__Task goal__. Which of the lines below hold "TimingAbbreviation"? Please return each one.

__Data records__.
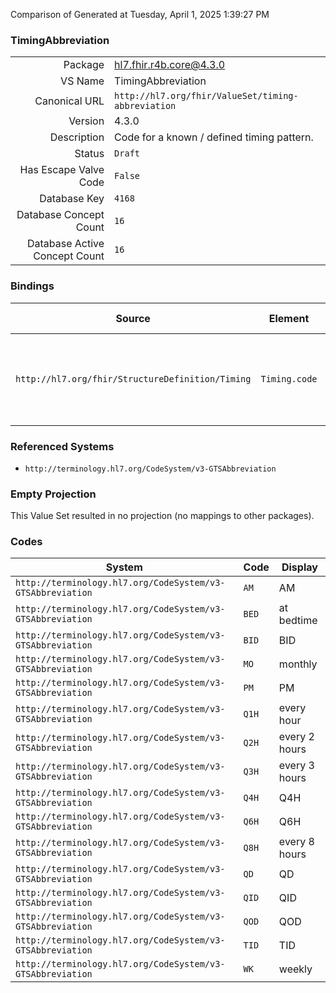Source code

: Comparison of 
Generated at Tuesday, April 1, 2025 1:39:27 PM

### TimingAbbreviation

|      |     |
| ---: | --- |
| Package | hl7.fhir.r4b.core@4.3.0 |
| VS Name | TimingAbbreviation |
| Canonical URL | `http://hl7.org/fhir/ValueSet/timing-abbreviation` |
| Version | 4.3.0 |
| Description | Code for a known / defined timing pattern. |
| Status | `Draft` |
| Has Escape Valve Code | `False` |
| Database Key | `4168` |
| Database Concept Count | `16` |
| Database Active Concept Count | `16` |
### Bindings

| Source | Element | Binding | Strength | Element Short |
| ------ | ------- | ------- | -------- | ------------- |
| `http://hl7.org/fhir/StructureDefinition/Timing` | `Timing.code` | `http://hl7.org/fhir/ValueSet/timing-abbreviation` | `Preferred` | BID \| TID \| QID \| AM \| PM \| QD \| QOD \| + |

### Referenced Systems

* `http://terminology.hl7.org/CodeSystem/v3-GTSAbbreviation`
### Empty Projection

This Value Set resulted in no projection (no mappings to other packages).

### Codes

| System | Code | Display |
| ------ | ---- | ------- |
| `http://terminology.hl7.org/CodeSystem/v3-GTSAbbreviation` | `AM` | AM |
| `http://terminology.hl7.org/CodeSystem/v3-GTSAbbreviation` | `BED` | at bedtime |
| `http://terminology.hl7.org/CodeSystem/v3-GTSAbbreviation` | `BID` | BID |
| `http://terminology.hl7.org/CodeSystem/v3-GTSAbbreviation` | `MO` | monthly |
| `http://terminology.hl7.org/CodeSystem/v3-GTSAbbreviation` | `PM` | PM |
| `http://terminology.hl7.org/CodeSystem/v3-GTSAbbreviation` | `Q1H` | every hour |
| `http://terminology.hl7.org/CodeSystem/v3-GTSAbbreviation` | `Q2H` | every 2 hours |
| `http://terminology.hl7.org/CodeSystem/v3-GTSAbbreviation` | `Q3H` | every 3 hours |
| `http://terminology.hl7.org/CodeSystem/v3-GTSAbbreviation` | `Q4H` | Q4H |
| `http://terminology.hl7.org/CodeSystem/v3-GTSAbbreviation` | `Q6H` | Q6H |
| `http://terminology.hl7.org/CodeSystem/v3-GTSAbbreviation` | `Q8H` | every 8 hours |
| `http://terminology.hl7.org/CodeSystem/v3-GTSAbbreviation` | `QD` | QD |
| `http://terminology.hl7.org/CodeSystem/v3-GTSAbbreviation` | `QID` | QID |
| `http://terminology.hl7.org/CodeSystem/v3-GTSAbbreviation` | `QOD` | QOD |
| `http://terminology.hl7.org/CodeSystem/v3-GTSAbbreviation` | `TID` | TID |
| `http://terminology.hl7.org/CodeSystem/v3-GTSAbbreviation` | `WK` | weekly |
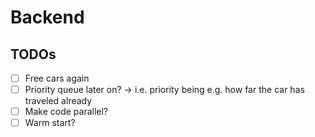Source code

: # Backend

## TODOs

- [ ] Free cars again
- [ ] Priority queue later on? $\rightarrow$ i.e. priority being e.g. how far the car has traveled already
- [ ] Make code parallel?
- [ ] Warm start?
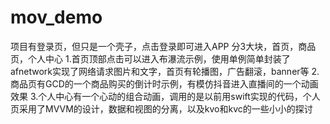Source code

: # mov_demo
项目有登录页，但只是一个壳子，点击登录即可进入APP
分3大块，首页，商品页，个人中心
1.首页顶部点击可以进入布瀑流示例，使用单例简单封装了afnetwork实现了网络请求图片和文字，首页有轮播图，广告翻滚，banner等
2.商品页有GCD的一个商品购买的倒计时示例，有模仿抖音进入直播间的一个动画效果
3.个人中心有一个心动的组合动画，调用的是以前用swift实现的代码，个人页采用了MVVM的设计，数据和视图的分离，以及kvo和kvc的一些小小的探讨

__Problem solution__.
### TimingAbbreviation
| VS Name | TimingAbbreviation |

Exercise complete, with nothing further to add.